Postnatal Development of the Rat Exocrine Pancreas. II. Effects of Protein-Calorie Malnutrition on Amylase Secretion and CCK Receptor Binding

Malnutrition induces pancreatic atrophy and intracellular derangement, but its effects on cholecystokinin (CCK) receptors and the CCK-induced secretory response remain unclear. We used a rodent model to study the developmental effects of protein-calorie malnutrition on exocrine pancreatic function. Simultaneous experiments evaluated postnatal alterations in CCK-induced amylase response and receptor binding of pancreatic acini. At all postnatal ages, somatic and pancreatic weight of the malnourished rats was significantly below age-matched controls (p < 0.01). The malnourished rats showed a higher secretory response to CCK at 1 day of age and increased acinar sensitivity at 2 days. Maximal amylase secretion was significantly higher at 5 and 18 days (p < 0.05), but remained similar to that of the age-matched controls at 36 days. CCK receptor binding showed no significant changes at 1 and 2 days postnatally in comparison with controls. At 5 and 18 days, the affinity of the high-affinity state showed a twofold increase, while the capacity of the high-affinity state decreased by 40-55%. At the same time, the affinity of the low-affinity state increased significantly (p < 0.05), but the capacity of the low-affinity state was essentially unchanged. The acinar sensitivity of malnourished rats was consistently reduced between 5 and 36 days, which coincided with a reduction in spare receptors in the malnourished rats.
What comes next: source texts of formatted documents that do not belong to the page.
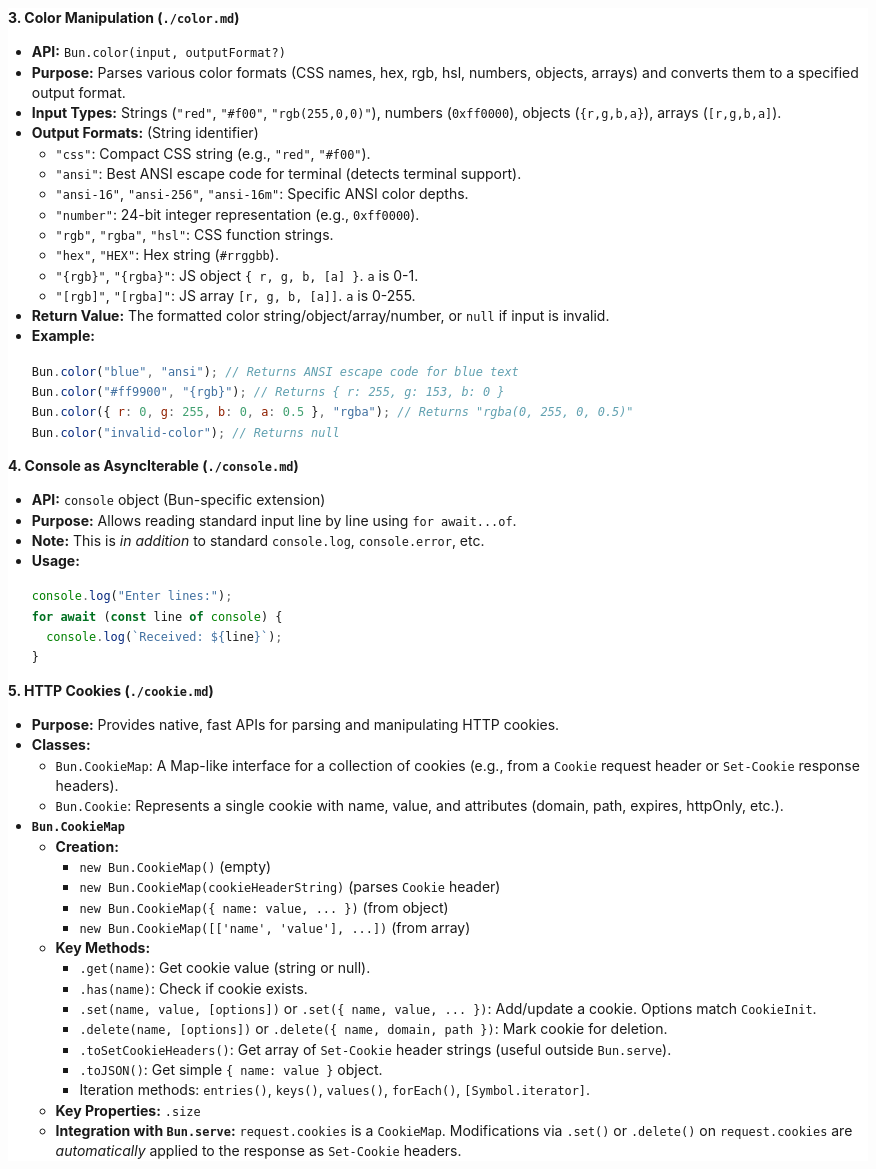 **3. Color Manipulation (`./color.md`)**

*   **API:** `Bun.color(input, outputFormat?)`
*   **Purpose:** Parses various color formats (CSS names, hex, rgb, hsl, numbers, objects, arrays) and converts them to a specified output format.
*   **Input Types:** Strings (`"red"`, `"#f00"`, `"rgb(255,0,0)"`), numbers (`0xff0000`), objects (`{r,g,b,a}`), arrays (`[r,g,b,a]`).
*   **Output Formats:** (String identifier)
    *   `"css"`: Compact CSS string (e.g., `"red"`, `"#f00"`).
    *   `"ansi"`: Best ANSI escape code for terminal (detects terminal support).
    *   `"ansi-16"`, `"ansi-256"`, `"ansi-16m"`: Specific ANSI color depths.
    *   `"number"`: 24-bit integer representation (e.g., `0xff0000`).
    *   `"rgb"`, `"rgba"`, `"hsl"`: CSS function strings.
    *   `"hex"`, `"HEX"`: Hex string (`#rrggbb`).
    *   `"{rgb}"`, `"{rgba}"`: JS object `{ r, g, b, [a] }`. `a` is 0-1.
    *   `"[rgb]"`, `"[rgba]"`: JS array `[r, g, b, [a]]`. `a` is 0-255.
*   **Return Value:** The formatted color string/object/array/number, or `null` if input is invalid.
*   **Example:**
    ```javascript
    Bun.color("blue", "ansi"); // Returns ANSI escape code for blue text
    Bun.color("#ff9900", "{rgb}"); // Returns { r: 255, g: 153, b: 0 }
    Bun.color({ r: 0, g: 255, b: 0, a: 0.5 }, "rgba"); // Returns "rgba(0, 255, 0, 0.5)"
    Bun.color("invalid-color"); // Returns null
    ```

**4. Console as AsyncIterable (`./console.md`)**

*   **API:** `console` object (Bun-specific extension)
*   **Purpose:** Allows reading standard input line by line using `for await...of`.
*   **Note:** This is *in addition* to standard `console.log`, `console.error`, etc.
*   **Usage:**
    ```javascript
    console.log("Enter lines:");
    for await (const line of console) {
      console.log(`Received: ${line}`);
    }
    ```

**5. HTTP Cookies (`./cookie.md`)**

*   **Purpose:** Provides native, fast APIs for parsing and manipulating HTTP cookies.
*   **Classes:**
    *   `Bun.CookieMap`: A Map-like interface for a collection of cookies (e.g., from a `Cookie` request header or `Set-Cookie` response headers).
    *   `Bun.Cookie`: Represents a single cookie with name, value, and attributes (domain, path, expires, httpOnly, etc.).
*   **`Bun.CookieMap`**
    *   **Creation:**
        *   `new Bun.CookieMap()` (empty)
        *   `new Bun.CookieMap(cookieHeaderString)` (parses `Cookie` header)
        *   `new Bun.CookieMap({ name: value, ... })` (from object)
        *   `new Bun.CookieMap([['name', 'value'], ...])` (from array)
    *   **Key Methods:**
        *   `.get(name)`: Get cookie value (string or null).
        *   `.has(name)`: Check if cookie exists.
        *   `.set(name, value, [options])` or `.set({ name, value, ... })`: Add/update a cookie. Options match `CookieInit`.
        *   `.delete(name, [options])` or `.delete({ name, domain, path })`: Mark cookie for deletion.
        *   `.toSetCookieHeaders()`: Get array of `Set-Cookie` header strings (useful outside `Bun.serve`).
        *   `.toJSON()`: Get simple `{ name: value }` object.
        *   Iteration methods: `entries()`, `keys()`, `values()`, `forEach()`, `[Symbol.iterator]`.
    *   **Key Properties:** `.size`
    *   **Integration with `Bun.serve`:** `request.cookies` is a `CookieMap`. Modifications via `.set()` or `.delete()` on `request.cookies` are *automatically* applied to the response as `Set-Cookie` headers.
In conclusion, the increased amylase secretory response at 1 and 2 days of age may be due to an adaptive response of endocrine function to maternal metabolic stress. The increased affinities of CCK receptors at 5 and 18 days may be associated with a higher secretory responsiveness, while the decreased spare receptors may contribute to a reduction in the acinar sensitivity. These results demonstrate that malnutrition induces changes in CCK binding and its secretory response.